The task: The expected output is the full data, repeated exactly, without pictures.

Record excerpts:
______________________________

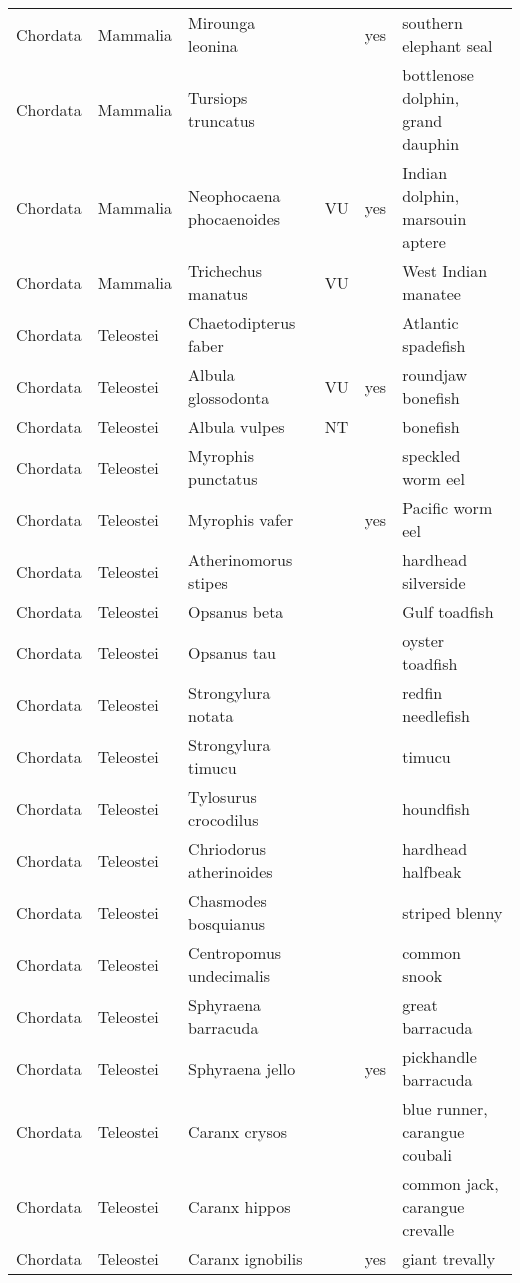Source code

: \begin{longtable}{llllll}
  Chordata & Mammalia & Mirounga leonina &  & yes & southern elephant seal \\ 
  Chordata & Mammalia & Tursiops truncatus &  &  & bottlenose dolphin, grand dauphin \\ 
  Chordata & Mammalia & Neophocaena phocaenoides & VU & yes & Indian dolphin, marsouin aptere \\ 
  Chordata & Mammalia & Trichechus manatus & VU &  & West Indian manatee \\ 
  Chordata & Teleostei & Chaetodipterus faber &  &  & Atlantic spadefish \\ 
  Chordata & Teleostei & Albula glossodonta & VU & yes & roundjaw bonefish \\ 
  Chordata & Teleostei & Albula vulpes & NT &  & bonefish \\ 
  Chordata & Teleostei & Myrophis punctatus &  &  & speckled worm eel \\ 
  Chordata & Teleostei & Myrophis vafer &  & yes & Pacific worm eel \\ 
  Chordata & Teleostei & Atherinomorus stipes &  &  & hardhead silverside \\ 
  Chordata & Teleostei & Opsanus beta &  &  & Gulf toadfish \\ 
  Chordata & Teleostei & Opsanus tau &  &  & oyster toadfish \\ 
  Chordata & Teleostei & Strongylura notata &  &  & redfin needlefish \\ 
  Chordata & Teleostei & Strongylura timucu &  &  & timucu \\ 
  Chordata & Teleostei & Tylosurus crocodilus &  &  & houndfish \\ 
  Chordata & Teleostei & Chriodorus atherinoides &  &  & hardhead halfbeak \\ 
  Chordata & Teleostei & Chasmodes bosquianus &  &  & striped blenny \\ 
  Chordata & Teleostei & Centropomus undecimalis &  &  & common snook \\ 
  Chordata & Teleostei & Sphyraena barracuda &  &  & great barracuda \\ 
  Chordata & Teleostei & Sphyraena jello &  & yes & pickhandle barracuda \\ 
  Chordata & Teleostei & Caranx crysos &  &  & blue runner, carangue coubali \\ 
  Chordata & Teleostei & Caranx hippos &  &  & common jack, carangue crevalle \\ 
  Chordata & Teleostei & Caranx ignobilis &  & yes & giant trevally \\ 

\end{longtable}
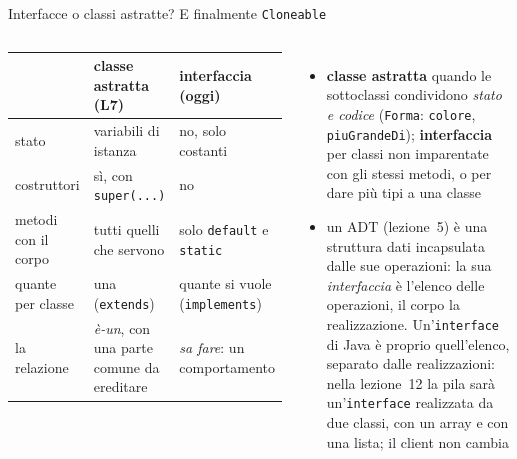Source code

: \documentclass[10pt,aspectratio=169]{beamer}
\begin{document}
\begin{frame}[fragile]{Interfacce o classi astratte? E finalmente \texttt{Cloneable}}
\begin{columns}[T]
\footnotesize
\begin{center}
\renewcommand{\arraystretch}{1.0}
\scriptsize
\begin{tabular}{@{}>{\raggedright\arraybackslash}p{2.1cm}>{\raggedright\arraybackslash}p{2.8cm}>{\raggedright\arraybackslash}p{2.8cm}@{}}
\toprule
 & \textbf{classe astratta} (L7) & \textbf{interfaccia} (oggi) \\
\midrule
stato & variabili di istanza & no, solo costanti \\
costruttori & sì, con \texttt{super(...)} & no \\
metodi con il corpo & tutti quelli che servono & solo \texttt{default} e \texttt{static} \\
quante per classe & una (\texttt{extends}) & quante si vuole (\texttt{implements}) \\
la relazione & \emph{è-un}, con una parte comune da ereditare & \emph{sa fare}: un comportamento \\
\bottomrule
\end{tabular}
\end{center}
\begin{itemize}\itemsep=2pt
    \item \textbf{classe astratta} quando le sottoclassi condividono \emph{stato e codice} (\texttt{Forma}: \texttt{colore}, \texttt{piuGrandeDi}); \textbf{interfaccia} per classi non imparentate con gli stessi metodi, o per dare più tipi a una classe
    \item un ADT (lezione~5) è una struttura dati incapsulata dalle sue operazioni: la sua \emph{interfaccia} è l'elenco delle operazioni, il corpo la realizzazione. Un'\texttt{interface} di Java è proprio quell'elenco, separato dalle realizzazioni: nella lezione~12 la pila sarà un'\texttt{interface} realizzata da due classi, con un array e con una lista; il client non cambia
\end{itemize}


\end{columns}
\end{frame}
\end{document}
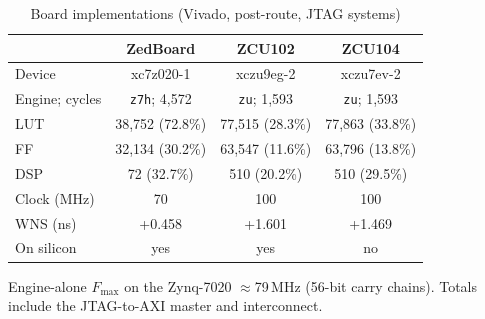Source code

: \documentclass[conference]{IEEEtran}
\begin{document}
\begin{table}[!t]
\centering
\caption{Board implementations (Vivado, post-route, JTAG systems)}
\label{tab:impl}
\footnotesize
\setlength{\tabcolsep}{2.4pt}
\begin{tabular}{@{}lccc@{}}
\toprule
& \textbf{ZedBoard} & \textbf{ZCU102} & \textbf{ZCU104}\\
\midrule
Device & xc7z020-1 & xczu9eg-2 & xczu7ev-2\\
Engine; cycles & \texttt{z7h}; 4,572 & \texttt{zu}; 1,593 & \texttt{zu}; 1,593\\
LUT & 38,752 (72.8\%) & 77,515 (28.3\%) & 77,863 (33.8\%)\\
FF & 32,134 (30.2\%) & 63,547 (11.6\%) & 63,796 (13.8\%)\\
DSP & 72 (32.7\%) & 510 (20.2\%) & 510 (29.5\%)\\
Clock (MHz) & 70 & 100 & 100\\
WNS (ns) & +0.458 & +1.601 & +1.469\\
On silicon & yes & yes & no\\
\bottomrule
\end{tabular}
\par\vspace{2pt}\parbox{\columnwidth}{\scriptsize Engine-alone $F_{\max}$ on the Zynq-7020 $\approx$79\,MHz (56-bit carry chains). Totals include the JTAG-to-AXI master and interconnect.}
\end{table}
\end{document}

______________________________

Answer space:
Source code

: \begin{longtable}{llllll}
  Chordata & Mammalia & Mirounga leonina &  & yes & southern elephant seal \\ 
  Chordata & Mammalia & Tursiops truncatus &  &  & bottlenose dolphin, grand dauphin \\ 
  Chordata & Mammalia & Neophocaena phocaenoides & VU & yes & Indian dolphin, marsouin aptere \\ 
  Chordata & Mammalia & Trichechus manatus & VU &  & West Indian manatee \\ 
  Chordata & Teleostei & Chaetodipterus faber &  &  & Atlantic spadefish \\ 
  Chordata & Teleostei & Albula glossodonta & VU & yes & roundjaw bonefish \\ 
  Chordata & Teleostei & Albula vulpes & NT &  & bonefish \\ 
  Chordata & Teleostei & Myrophis punctatus &  &  & speckled worm eel \\ 
  Chordata & Teleostei & Myrophis vafer &  & yes & Pacific worm eel \\ 
  Chordata & Teleostei & Atherinomorus stipes &  &  & hardhead silverside \\ 
  Chordata & Teleostei & Opsanus beta &  &  & Gulf toadfish \\ 
  Chordata & Teleostei & Opsanus tau &  &  & oyster toadfish \\ 
  Chordata & Teleostei & Strongylura notata &  &  & redfin needlefish \\ 
  Chordata & Teleostei & Strongylura timucu &  &  & timucu \\ 
  Chordata & Teleostei & Tylosurus crocodilus &  &  & houndfish \\ 
  Chordata & Teleostei & Chriodorus atherinoides &  &  & hardhead halfbeak \\ 
  Chordata & Teleostei & Chasmodes bosquianus &  &  & striped blenny \\ 
  Chordata & Teleostei & Centropomus undecimalis &  &  & common snook \\ 
  Chordata & Teleostei & Sphyraena barracuda &  &  & great barracuda \\ 
  Chordata & Teleostei & Sphyraena jello &  & yes & pickhandle barracuda \\ 
  Chordata & Teleostei & Caranx crysos &  &  & blue runner, carangue coubali \\ 
  Chordata & Teleostei & Caranx hippos &  &  & common jack, carangue crevalle \\ 
  Chordata & Teleostei & Caranx ignobilis &  & yes & giant trevally \\ 

\end{longtable}
Source code

: \documentclass[10pt,aspectratio=169]{beamer}
\begin{document}
\begin{frame}[fragile]{Interfacce o classi astratte? E finalmente \texttt{Cloneable}}
\begin{columns}[T]
\footnotesize
\begin{center}
\renewcommand{\arraystretch}{1.0}
\scriptsize
\begin{tabular}{@{}>{\raggedright\arraybackslash}p{2.1cm}>{\raggedright\arraybackslash}p{2.8cm}>{\raggedright\arraybackslash}p{2.8cm}@{}}
\toprule
 & \textbf{classe astratta} (L7) & \textbf{interfaccia} (oggi) \\
\midrule
stato & variabili di istanza & no, solo costanti \\
costruttori & sì, con \texttt{super(...)} & no \\
metodi con il corpo & tutti quelli che servono & solo \texttt{default} e \texttt{static} \\
quante per classe & una (\texttt{extends}) & quante si vuole (\texttt{implements}) \\
la relazione & \emph{è-un}, con una parte comune da ereditare & \emph{sa fare}: un comportamento \\
\bottomrule
\end{tabular}
\end{center}
\begin{itemize}\itemsep=2pt
    \item \textbf{classe astratta} quando le sottoclassi condividono \emph{stato e codice} (\texttt{Forma}: \texttt{colore}, \texttt{piuGrandeDi}); \textbf{interfaccia} per classi non imparentate con gli stessi metodi, o per dare più tipi a una classe
    \item un ADT (lezione~5) è una struttura dati incapsulata dalle sue operazioni: la sua \emph{interfaccia} è l'elenco delle operazioni, il corpo la realizzazione. Un'\texttt{interface} di Java è proprio quell'elenco, separato dalle realizzazioni: nella lezione~12 la pila sarà un'\texttt{interface} realizzata da due classi, con un array e con una lista; il client non cambia
\end{itemize}


\end{columns}
\end{frame}
\end{document}
Source code

: \documentclass[conference]{IEEEtran}
\begin{document}
\begin{table}[!t]
\centering
\caption{Board implementations (Vivado, post-route, JTAG systems)}
\label{tab:impl}
\footnotesize
\setlength{\tabcolsep}{2.4pt}
\begin{tabular}{@{}lccc@{}}
\toprule
& \textbf{ZedBoard} & \textbf{ZCU102} & \textbf{ZCU104}\\
\midrule
Device & xc7z020-1 & xczu9eg-2 & xczu7ev-2\\
Engine; cycles & \texttt{z7h}; 4,572 & \texttt{zu}; 1,593 & \texttt{zu}; 1,593\\
LUT & 38,752 (72.8\%) & 77,515 (28.3\%) & 77,863 (33.8\%)\\
FF & 32,134 (30.2\%) & 63,547 (11.6\%) & 63,796 (13.8\%)\\
DSP & 72 (32.7\%) & 510 (20.2\%) & 510 (29.5\%)\\
Clock (MHz) & 70 & 100 & 100\\
WNS (ns) & +0.458 & +1.601 & +1.469\\
On silicon & yes & yes & no\\
\bottomrule
\end{tabular}
\par\vspace{2pt}\parbox{\columnwidth}{\scriptsize Engine-alone $F_{\max}$ on the Zynq-7020 $\approx$79\,MHz (56-bit carry chains). Totals include the JTAG-to-AXI master and interconnect.}
\end{table}
\end{document}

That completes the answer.